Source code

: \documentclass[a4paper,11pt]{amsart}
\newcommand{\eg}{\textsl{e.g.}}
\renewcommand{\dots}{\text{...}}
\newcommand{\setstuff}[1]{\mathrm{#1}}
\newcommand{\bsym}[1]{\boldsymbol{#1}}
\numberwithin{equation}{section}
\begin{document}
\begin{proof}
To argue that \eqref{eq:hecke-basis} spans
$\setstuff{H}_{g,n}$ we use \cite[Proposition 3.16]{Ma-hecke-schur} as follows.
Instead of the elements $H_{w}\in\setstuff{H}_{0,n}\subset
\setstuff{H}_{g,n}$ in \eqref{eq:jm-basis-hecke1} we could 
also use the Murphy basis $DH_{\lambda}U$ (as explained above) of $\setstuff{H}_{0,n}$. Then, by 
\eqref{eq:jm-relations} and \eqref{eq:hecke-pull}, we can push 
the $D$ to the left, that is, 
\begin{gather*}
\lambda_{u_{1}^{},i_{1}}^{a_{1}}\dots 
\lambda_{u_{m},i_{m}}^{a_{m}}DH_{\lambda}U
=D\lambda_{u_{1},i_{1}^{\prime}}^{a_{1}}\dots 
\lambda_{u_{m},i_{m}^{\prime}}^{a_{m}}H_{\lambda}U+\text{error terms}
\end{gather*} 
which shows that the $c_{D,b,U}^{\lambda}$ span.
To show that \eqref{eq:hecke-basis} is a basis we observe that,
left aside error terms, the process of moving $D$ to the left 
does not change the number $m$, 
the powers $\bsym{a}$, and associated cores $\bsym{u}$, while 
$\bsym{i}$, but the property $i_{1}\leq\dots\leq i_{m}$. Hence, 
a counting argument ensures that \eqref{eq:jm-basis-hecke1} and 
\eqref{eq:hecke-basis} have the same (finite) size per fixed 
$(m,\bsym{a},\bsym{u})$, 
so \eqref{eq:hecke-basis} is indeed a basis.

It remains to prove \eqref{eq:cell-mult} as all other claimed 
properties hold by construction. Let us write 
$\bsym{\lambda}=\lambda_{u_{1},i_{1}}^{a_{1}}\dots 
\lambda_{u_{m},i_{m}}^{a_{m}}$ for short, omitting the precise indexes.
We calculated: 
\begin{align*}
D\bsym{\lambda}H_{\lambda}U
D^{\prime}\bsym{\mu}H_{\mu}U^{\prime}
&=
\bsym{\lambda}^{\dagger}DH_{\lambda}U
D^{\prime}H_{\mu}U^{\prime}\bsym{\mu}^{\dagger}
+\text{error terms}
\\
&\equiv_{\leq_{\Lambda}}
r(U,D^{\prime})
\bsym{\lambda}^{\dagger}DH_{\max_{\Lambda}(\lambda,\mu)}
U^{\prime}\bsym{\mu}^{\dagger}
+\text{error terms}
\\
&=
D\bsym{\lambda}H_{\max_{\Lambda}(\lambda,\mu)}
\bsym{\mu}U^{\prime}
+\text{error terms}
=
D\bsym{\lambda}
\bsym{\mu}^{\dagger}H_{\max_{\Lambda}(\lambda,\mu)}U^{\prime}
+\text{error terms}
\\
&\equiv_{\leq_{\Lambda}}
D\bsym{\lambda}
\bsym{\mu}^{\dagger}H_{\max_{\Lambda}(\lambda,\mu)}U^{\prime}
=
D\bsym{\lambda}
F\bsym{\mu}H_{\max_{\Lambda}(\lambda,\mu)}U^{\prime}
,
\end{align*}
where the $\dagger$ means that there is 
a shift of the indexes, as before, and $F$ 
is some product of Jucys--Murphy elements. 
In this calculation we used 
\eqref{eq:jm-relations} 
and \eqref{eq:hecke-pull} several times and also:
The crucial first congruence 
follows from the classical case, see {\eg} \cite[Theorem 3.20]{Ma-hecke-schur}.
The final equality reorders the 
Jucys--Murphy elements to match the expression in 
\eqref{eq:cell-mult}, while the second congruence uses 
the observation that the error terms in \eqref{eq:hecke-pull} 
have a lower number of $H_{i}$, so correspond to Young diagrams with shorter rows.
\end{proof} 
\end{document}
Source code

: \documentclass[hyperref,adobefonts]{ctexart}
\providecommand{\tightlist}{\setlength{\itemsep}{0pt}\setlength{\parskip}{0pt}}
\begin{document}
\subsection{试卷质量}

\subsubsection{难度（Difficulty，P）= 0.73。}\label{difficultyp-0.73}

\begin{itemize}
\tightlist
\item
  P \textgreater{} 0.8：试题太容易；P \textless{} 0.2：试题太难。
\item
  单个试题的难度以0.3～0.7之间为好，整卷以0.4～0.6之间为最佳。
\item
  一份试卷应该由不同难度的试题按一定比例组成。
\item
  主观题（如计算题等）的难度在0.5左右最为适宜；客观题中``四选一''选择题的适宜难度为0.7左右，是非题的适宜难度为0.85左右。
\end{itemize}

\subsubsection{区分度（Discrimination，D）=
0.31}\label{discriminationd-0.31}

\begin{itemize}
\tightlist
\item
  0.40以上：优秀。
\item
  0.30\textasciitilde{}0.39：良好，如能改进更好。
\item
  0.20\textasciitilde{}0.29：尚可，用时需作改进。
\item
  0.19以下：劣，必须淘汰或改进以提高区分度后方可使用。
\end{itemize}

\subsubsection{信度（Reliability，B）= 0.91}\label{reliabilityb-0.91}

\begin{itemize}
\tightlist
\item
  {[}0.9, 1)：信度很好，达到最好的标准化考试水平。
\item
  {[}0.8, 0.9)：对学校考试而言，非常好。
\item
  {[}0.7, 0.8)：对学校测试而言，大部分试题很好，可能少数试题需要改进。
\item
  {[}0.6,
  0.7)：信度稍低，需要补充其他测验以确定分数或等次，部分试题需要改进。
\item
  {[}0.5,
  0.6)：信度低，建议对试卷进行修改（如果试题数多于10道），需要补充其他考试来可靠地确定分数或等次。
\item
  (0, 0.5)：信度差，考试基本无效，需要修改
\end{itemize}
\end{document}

_ _ _

* What to produce *
Once you have read the records above, output each of them verbatim.

* Answer box *
Source code

: \documentclass[a4paper,11pt]{amsart}
\newcommand{\eg}{\textsl{e.g.}}
\renewcommand{\dots}{\text{...}}
\newcommand{\setstuff}[1]{\mathrm{#1}}
\newcommand{\bsym}[1]{\boldsymbol{#1}}
\numberwithin{equation}{section}
\begin{document}
\begin{proof}
To argue that \eqref{eq:hecke-basis} spans
$\setstuff{H}_{g,n}$ we use \cite[Proposition 3.16]{Ma-hecke-schur} as follows.
Instead of the elements $H_{w}\in\setstuff{H}_{0,n}\subset
\setstuff{H}_{g,n}$ in \eqref{eq:jm-basis-hecke1} we could 
also use the Murphy basis $DH_{\lambda}U$ (as explained above) of $\setstuff{H}_{0,n}$. Then, by 
\eqref{eq:jm-relations} and \eqref{eq:hecke-pull}, we can push 
the $D$ to the left, that is, 
\begin{gather*}
\lambda_{u_{1}^{},i_{1}}^{a_{1}}\dots 
\lambda_{u_{m},i_{m}}^{a_{m}}DH_{\lambda}U
=D\lambda_{u_{1},i_{1}^{\prime}}^{a_{1}}\dots 
\lambda_{u_{m},i_{m}^{\prime}}^{a_{m}}H_{\lambda}U+\text{error terms}
\end{gather*} 
which shows that the $c_{D,b,U}^{\lambda}$ span.
To show that \eqref{eq:hecke-basis} is a basis we observe that,
left aside error terms, the process of moving $D$ to the left 
does not change the number $m$, 
the powers $\bsym{a}$, and associated cores $\bsym{u}$, while 
$\bsym{i}$, but the property $i_{1}\leq\dots\leq i_{m}$. Hence, 
a counting argument ensures that \eqref{eq:jm-basis-hecke1} and 
\eqref{eq:hecke-basis} have the same (finite) size per fixed 
$(m,\bsym{a},\bsym{u})$, 
so \eqref{eq:hecke-basis} is indeed a basis.

It remains to prove \eqref{eq:cell-mult} as all other claimed 
properties hold by construction. Let us write 
$\bsym{\lambda}=\lambda_{u_{1},i_{1}}^{a_{1}}\dots 
\lambda_{u_{m},i_{m}}^{a_{m}}$ for short, omitting the precise indexes.
We calculated: 
\begin{align*}
D\bsym{\lambda}H_{\lambda}U
D^{\prime}\bsym{\mu}H_{\mu}U^{\prime}
&=
\bsym{\lambda}^{\dagger}DH_{\lambda}U
D^{\prime}H_{\mu}U^{\prime}\bsym{\mu}^{\dagger}
+\text{error terms}
\\
&\equiv_{\leq_{\Lambda}}
r(U,D^{\prime})
\bsym{\lambda}^{\dagger}DH_{\max_{\Lambda}(\lambda,\mu)}
U^{\prime}\bsym{\mu}^{\dagger}
+\text{error terms}
\\
&=
D\bsym{\lambda}H_{\max_{\Lambda}(\lambda,\mu)}
\bsym{\mu}U^{\prime}
+\text{error terms}
=
D\bsym{\lambda}
\bsym{\mu}^{\dagger}H_{\max_{\Lambda}(\lambda,\mu)}U^{\prime}
+\text{error terms}
\\
&\equiv_{\leq_{\Lambda}}
D\bsym{\lambda}
\bsym{\mu}^{\dagger}H_{\max_{\Lambda}(\lambda,\mu)}U^{\prime}
=
D\bsym{\lambda}
F\bsym{\mu}H_{\max_{\Lambda}(\lambda,\mu)}U^{\prime}
,
\end{align*}
where the $\dagger$ means that there is 
a shift of the indexes, as before, and $F$ 
is some product of Jucys--Murphy elements. 
In this calculation we used 
\eqref{eq:jm-relations} 
and \eqref{eq:hecke-pull} several times and also:
The crucial first congruence 
follows from the classical case, see {\eg} \cite[Theorem 3.20]{Ma-hecke-schur}.
The final equality reorders the 
Jucys--Murphy elements to match the expression in 
\eqref{eq:cell-mult}, while the second congruence uses 
the observation that the error terms in \eqref{eq:hecke-pull} 
have a lower number of $H_{i}$, so correspond to Young diagrams with shorter rows.
\end{proof} 
\end{document}
Source code

: \documentclass[hyperref,adobefonts]{ctexart}
\providecommand{\tightlist}{\setlength{\itemsep}{0pt}\setlength{\parskip}{0pt}}
\begin{document}
\subsection{试卷质量}

\subsubsection{难度（Difficulty，P）= 0.73。}\label{difficultyp-0.73}

\begin{itemize}
\tightlist
\item
  P \textgreater{} 0.8：试题太容易；P \textless{} 0.2：试题太难。
\item
  单个试题的难度以0.3～0.7之间为好，整卷以0.4～0.6之间为最佳。
\item
  一份试卷应该由不同难度的试题按一定比例组成。
\item
  主观题（如计算题等）的难度在0.5左右最为适宜；客观题中``四选一''选择题的适宜难度为0.7左右，是非题的适宜难度为0.85左右。
\end{itemize}

\subsubsection{区分度（Discrimination，D）=
0.31}\label{discriminationd-0.31}

\begin{itemize}
\tightlist
\item
  0.40以上：优秀。
\item
  0.30\textasciitilde{}0.39：良好，如能改进更好。
\item
  0.20\textasciitilde{}0.29：尚可，用时需作改进。
\item
  0.19以下：劣，必须淘汰或改进以提高区分度后方可使用。
\end{itemize}

\subsubsection{信度（Reliability，B）= 0.91}\label{reliabilityb-0.91}

\begin{itemize}
\tightlist
\item
  {[}0.9, 1)：信度很好，达到最好的标准化考试水平。
\item
  {[}0.8, 0.9)：对学校考试而言，非常好。
\item
  {[}0.7, 0.8)：对学校测试而言，大部分试题很好，可能少数试题需要改进。
\item
  {[}0.6,
  0.7)：信度稍低，需要补充其他测验以确定分数或等次，部分试题需要改进。
\item
  {[}0.5,
  0.6)：信度低，建议对试卷进行修改（如果试题数多于10道），需要补充其他考试来可靠地确定分数或等次。
\item
  (0, 0.5)：信度差，考试基本无效，需要修改
\end{itemize}
\end{document}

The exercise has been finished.